Lippincott spent some five years documenting all of the sculptures (and paintings) by Murray, still active in his 80s, though living now in rural Pennsylvania. Lippincott’s first book, Large Scale: Fabricating Sculpture in the 1960s and 1970s (Princeton Architectural Press), is a moving homage to the work of his father, Donald Lippincott, who founded Lippincott, Inc., the premier fabricator of monumental sculptures. Murray was one of the elder Lippincott’s first clients, fabricating some 60 works at the Connecticut operation. So, it made sense that Jonathan Lippincott would follow up with this thorough examination of the artist’s works.
Like the best biographers, Lippincott stays in the background as he engages with Murray in a lengthy Q&A in the book; he lets Murray talk about his life and, in so doing, reveal a sense of humor and joie de vivre that makes the resulting sculptures all the more appealing. While Murray cites the artistic friendships and collaborations and acquaintances that have characterized his career, noting some of the biggest names of the era, such as David Smith, Clement Greenberg, and Barnett Newman, he also references some unexpected names. While trying to unload one of his massive sculptures that gets stuck in an elevator cab, the young Murray would up offending Lena Horne, who had to wait a long time for the elevator to reach her on an upper floor. At Max’s Kansas City, the famous New York club, Murray is served by a young waitress named Deborah Harry and at another popular hangout of the era, he watches Janis Joplin “throw back a shot of whiskey with the best of them.” That Murray so readily relates these fun and seemingly innocuous but revealing details, indicates Lippincott’s ability to befriend his subject and make him feel at home in this book.

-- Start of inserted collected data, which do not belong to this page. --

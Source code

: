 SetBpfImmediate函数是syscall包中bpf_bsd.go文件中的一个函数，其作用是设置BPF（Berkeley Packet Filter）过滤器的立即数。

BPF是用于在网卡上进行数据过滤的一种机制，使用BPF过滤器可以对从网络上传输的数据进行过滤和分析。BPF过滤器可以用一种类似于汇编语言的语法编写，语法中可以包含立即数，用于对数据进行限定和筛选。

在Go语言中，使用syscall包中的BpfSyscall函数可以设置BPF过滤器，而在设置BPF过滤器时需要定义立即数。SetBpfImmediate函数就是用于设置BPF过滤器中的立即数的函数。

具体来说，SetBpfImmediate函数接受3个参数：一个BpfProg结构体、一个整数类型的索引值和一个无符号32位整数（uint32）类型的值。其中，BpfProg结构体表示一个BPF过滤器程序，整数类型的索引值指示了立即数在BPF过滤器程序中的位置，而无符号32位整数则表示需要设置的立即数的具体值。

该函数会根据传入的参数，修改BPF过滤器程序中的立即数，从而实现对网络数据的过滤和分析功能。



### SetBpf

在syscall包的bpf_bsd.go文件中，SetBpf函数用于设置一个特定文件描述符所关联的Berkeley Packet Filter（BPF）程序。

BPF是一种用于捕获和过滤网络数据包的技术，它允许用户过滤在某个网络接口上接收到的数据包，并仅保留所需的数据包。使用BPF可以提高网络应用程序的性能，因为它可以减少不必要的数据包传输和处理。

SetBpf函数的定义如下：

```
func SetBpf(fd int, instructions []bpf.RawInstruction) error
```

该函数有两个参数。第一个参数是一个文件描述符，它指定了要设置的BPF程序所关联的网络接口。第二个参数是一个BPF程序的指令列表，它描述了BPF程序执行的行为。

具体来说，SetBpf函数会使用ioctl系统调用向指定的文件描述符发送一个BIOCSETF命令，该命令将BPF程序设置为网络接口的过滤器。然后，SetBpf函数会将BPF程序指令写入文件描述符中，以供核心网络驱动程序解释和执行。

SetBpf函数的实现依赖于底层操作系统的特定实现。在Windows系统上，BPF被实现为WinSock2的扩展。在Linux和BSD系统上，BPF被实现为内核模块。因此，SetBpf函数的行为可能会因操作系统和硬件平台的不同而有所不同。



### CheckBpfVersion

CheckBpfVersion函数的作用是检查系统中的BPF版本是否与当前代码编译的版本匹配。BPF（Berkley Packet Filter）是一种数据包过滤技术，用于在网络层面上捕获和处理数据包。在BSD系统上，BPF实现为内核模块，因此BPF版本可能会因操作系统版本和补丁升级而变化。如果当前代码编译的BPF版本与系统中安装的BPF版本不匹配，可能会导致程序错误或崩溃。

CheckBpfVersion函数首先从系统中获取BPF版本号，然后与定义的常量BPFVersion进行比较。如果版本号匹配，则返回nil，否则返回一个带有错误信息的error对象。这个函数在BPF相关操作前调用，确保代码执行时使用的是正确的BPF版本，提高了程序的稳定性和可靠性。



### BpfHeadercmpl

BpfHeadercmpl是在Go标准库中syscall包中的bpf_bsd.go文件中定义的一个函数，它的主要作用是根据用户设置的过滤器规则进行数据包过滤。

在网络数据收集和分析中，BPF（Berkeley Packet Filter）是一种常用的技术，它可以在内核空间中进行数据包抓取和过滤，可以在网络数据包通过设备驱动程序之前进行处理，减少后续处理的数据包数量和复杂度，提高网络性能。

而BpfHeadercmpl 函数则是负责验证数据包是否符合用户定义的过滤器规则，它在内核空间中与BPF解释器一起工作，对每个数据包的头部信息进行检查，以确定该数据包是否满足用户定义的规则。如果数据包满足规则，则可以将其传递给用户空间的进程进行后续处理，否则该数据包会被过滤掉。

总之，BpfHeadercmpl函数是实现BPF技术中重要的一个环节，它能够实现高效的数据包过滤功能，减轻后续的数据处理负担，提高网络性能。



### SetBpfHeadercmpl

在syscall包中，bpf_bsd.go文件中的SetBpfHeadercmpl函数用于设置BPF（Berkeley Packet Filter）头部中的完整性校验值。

Apart from the Q&A, Lippincott has written a breezy, accessible text that serves as a kind of professional and philosophical biography of Murray. The reader learns, for instance, that Murray’s names for his large-scale steel and aluminum sculptures derive from Native American places (towns, cities, rivers, mountains), and that the artist’s fixation with color is due to his confession that “perhaps because I began as a painter rather than a sculptor, I still tend to think of my sculpture, not as three-dimensional paintings, but as three-dimensional color.”
Lippincott has kept his book as pure and free of art jargon as Murray’s sculptures are minimalist, powerful expressions of form and material. This book stands as firmly in place as one of Murray’s large-scale creations.